Saved data entries:
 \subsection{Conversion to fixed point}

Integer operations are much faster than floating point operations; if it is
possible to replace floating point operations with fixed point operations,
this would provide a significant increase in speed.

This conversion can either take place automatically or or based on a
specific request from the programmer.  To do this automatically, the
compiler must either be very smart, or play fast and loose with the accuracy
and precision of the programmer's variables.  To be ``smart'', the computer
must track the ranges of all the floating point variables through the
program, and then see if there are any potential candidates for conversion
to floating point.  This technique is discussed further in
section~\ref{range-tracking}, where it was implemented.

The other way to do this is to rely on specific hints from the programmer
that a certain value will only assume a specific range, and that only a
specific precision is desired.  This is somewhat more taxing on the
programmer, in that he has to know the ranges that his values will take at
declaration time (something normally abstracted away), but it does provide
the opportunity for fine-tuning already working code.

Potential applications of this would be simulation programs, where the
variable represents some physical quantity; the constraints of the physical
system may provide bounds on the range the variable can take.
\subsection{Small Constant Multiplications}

Assigned task → Each record above is to be written out again exactly.

Answer to the problem →
 \subsection{Conversion to fixed point}

Integer operations are much faster than floating point operations; if it is
possible to replace floating point operations with fixed point operations,
this would provide a significant increase in speed.

This conversion can either take place automatically or or based on a
specific request from the programmer.  To do this automatically, the
compiler must either be very smart, or play fast and loose with the accuracy
and precision of the programmer's variables.  To be ``smart'', the computer
must track the ranges of all the floating point variables through the
program, and then see if there are any potential candidates for conversion
to floating point.  This technique is discussed further in
section~\ref{range-tracking}, where it was implemented.

The other way to do this is to rely on specific hints from the programmer
that a certain value will only assume a specific range, and that only a
specific precision is desired.  This is somewhat more taxing on the
programmer, in that he has to know the ranges that his values will take at
declaration time (something normally abstracted away), but it does provide
the opportunity for fine-tuning already working code.

Potential applications of this would be simulation programs, where the
variable represents some physical quantity; the constraints of the physical
system may provide bounds on the range the variable can take.
\subsection{Small Constant Multiplications}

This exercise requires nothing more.